• Assignment: Your answer consists of the lines in the data that contain "badge". Copy each of them.

Pictures paired with source code:
>>>>
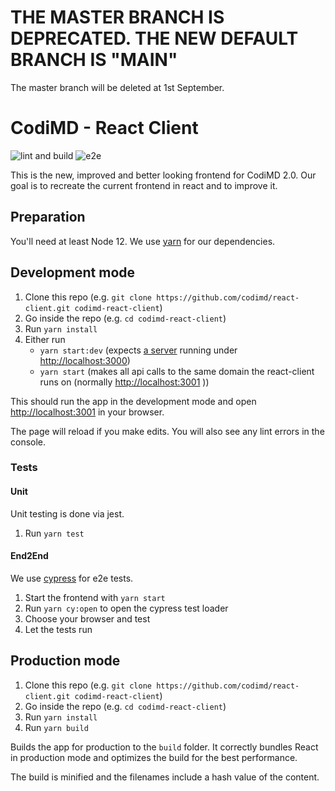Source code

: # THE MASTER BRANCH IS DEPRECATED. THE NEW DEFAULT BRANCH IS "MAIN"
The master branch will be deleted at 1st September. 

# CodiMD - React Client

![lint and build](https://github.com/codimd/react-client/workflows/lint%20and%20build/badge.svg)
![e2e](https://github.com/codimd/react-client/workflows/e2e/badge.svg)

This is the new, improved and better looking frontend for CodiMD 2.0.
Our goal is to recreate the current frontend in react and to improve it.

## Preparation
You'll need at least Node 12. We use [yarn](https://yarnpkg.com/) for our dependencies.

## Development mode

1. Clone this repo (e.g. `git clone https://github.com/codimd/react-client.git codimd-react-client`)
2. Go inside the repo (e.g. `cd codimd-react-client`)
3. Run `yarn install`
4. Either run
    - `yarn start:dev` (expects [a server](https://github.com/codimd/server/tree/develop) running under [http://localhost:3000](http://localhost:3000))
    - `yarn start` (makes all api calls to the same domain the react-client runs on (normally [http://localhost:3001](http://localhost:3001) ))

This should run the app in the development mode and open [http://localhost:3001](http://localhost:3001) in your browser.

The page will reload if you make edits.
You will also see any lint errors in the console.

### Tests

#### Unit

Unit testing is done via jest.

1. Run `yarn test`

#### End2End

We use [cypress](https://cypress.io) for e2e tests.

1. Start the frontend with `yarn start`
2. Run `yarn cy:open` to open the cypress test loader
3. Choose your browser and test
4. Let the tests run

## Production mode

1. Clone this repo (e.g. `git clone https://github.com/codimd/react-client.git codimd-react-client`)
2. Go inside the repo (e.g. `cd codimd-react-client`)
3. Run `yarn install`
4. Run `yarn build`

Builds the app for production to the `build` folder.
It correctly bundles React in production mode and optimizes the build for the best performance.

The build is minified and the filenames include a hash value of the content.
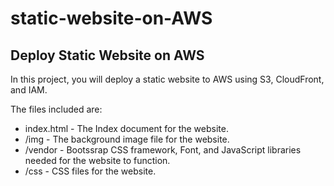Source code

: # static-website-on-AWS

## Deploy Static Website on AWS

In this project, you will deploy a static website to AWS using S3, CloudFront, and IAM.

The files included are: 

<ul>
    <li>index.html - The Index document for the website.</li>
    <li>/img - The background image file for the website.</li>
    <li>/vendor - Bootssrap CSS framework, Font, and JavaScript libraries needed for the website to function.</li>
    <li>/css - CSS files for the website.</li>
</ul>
<<<<
>>>>
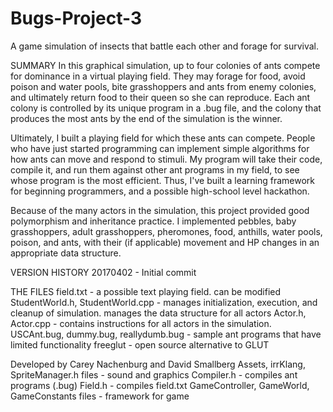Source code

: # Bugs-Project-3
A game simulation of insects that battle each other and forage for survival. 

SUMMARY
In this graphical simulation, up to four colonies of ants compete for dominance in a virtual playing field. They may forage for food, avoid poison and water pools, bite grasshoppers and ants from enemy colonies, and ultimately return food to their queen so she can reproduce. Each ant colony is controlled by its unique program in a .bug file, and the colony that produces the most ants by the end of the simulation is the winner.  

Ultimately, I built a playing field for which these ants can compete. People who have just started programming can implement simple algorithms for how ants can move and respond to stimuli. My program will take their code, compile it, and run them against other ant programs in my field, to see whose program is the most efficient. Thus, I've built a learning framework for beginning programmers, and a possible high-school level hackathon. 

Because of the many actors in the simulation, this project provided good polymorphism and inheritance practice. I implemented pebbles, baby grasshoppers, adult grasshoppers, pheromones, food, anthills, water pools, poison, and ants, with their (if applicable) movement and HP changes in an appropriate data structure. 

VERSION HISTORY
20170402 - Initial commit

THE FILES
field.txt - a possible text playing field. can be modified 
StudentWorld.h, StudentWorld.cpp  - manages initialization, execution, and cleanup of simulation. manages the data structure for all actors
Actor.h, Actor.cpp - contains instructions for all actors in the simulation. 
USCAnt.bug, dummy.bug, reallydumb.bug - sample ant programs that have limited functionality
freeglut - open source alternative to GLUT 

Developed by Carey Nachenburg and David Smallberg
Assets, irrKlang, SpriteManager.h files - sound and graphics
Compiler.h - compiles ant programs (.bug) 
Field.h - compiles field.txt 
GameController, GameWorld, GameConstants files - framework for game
<<<<
• Solution to this task:
![lint and build](https://github.com/codimd/react-client/workflows/lint%20and%20build/badge.svg)
![e2e](https://github.com/codimd/react-client/workflows/e2e/badge.svg)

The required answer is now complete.